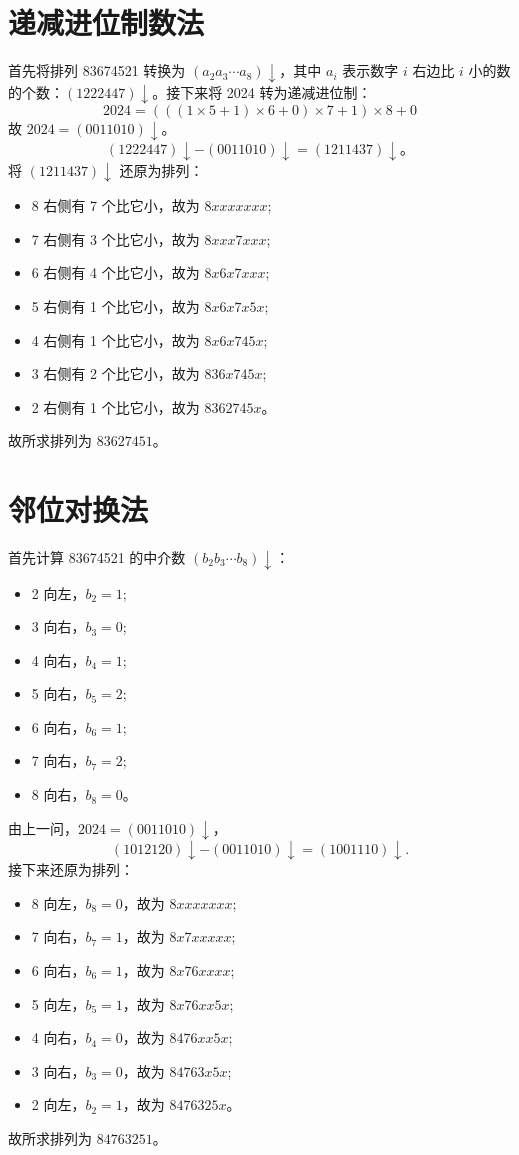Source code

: \documentclass{article}
\begin{document}
\section{递减进位制数法}
首先将排列 83674521 转换为 $(a_2a_3\cdots a_8)\downarrow$，其中 $a_i$ 表示数字 $i$ 右边比 $i$ 小的数的个数：$(1222447)\downarrow$。接下来将 2024 转为递减进位制：
\begin{equation}
    2024 = (((1\times 5 + 1)\times 6 + 0)\times 7 + 1) \times 8 + 0
\end{equation}
故 $2024=(0011010)\downarrow$。
\begin{equation}
    (1222447)\downarrow-(0011010)\downarrow=(1211437)\downarrow。
\end{equation}
将 $(1211437)\downarrow$ 还原为排列：
\begin{itemize}
    \item 8 右侧有 7 个比它小，故为 $8xxxxxxx$;
    \item 7 右侧有 3 个比它小，故为 $8xxx7xxx$;
    \item 6 右侧有 4 个比它小，故为 $8x6x7xxx$;
    \item 5 右侧有 1 个比它小，故为 $8x6x7x5x$;
    \item 4 右侧有 1 个比它小，故为 $8x6x745x$;
    \item 3 右侧有 2 个比它小，故为 $836x745x$;
    \item 2 右侧有 1 个比它小，故为 $8362745x$。
\end{itemize}
故所求排列为 $83627451$。

\section{邻位对换法}
首先计算 83674521 的中介数 $(b_2b_3\cdots b_8)\downarrow$：
\begin{itemize}
    \item 2 向左，$b_2=1$;
    \item 3 向右，$b_3=0$;
    \item 4 向右，$b_4=1$;
    \item 5 向右，$b_5=2$;
    \item 6 向右，$b_6=1$;
    \item 7 向右，$b_7=2$;
    \item 8 向右，$b_8=0$。
\end{itemize}
由上一问，$2024=(0011010)\downarrow$，
\begin{equation}
    (1012120)\downarrow-(0011010)\downarrow=(1001110)\downarrow.
\end{equation}
接下来还原为排列：
\begin{itemize}
    \item 8 向左，$b_8=0$，故为 $8xxxxxxx$;
    \item 7 向右，$b_7=1$，故为 $8x7xxxxx$;
    \item 6 向右，$b_6=1$，故为 $8x76xxxx$;
    \item 5 向左，$b_5=1$，故为 $8x76xx5x$;
    \item 4 向右，$b_4=0$，故为 $8476xx5x$;
    \item 3 向右，$b_3=0$，故为 $84763x5x$;
    \item 2 向左，$b_2=1$，故为 $8476325x$。
\end{itemize}
故所求排列为 $84763251$。
\end{document}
======
Only lines that include "个比它小" belong in the answer; return them from the entries above.

    \item 8 右侧有 7 个比它小，故为 $8xxxxxxx$;
    \item 7 右侧有 3 个比它小，故为 $8xxx7xxx$;
    \item 6 右侧有 4 个比它小，故为 $8x6x7xxx$;
    \item 5 右侧有 1 个比它小，故为 $8x6x7x5x$;
    \item 4 右侧有 1 个比它小，故为 $8x6x745x$;
    \item 3 右侧有 2 个比它小，故为 $836x745x$;
    \item 2 右侧有 1 个比它小，故为 $8362745x$。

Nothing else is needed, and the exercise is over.